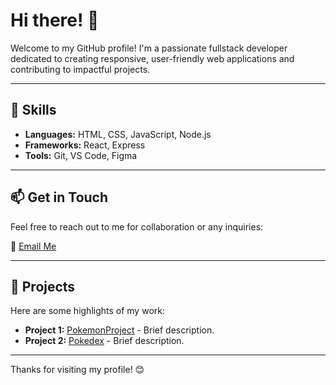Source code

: # Hi there! 👋

Welcome to my GitHub profile! I'm a passionate fullstack developer dedicated to creating responsive, user-friendly web applications and contributing to impactful projects.

---

## 🔧 Skills

- **Languages:** HTML, CSS, JavaScript, Node.js
- **Frameworks:** React, Express
- **Tools:** Git, VS Code, Figma

---

## 📫 Get in Touch

Feel free to reach out to me for collaboration or any inquiries:

📧 [Email Me](mailto:ilan.maouchi@gmail.com)

---

## 🌟 Projects

Here are some highlights of my work:

- **Project 1:** [PokemonProject](#) - Brief description.
- **Project 2:** [Pokedex](#) - Brief description.

---

Thanks for visiting my profile! 😊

*Your objective:*
Look through the entries above, find each line containing "profile", and copy it.

*Reply:*
Welcome to my GitHub profile! I'm a passionate fullstack developer dedicated to creating responsive, user-friendly web applications and contributing to impactful projects.
Thanks for visiting my profile! 😊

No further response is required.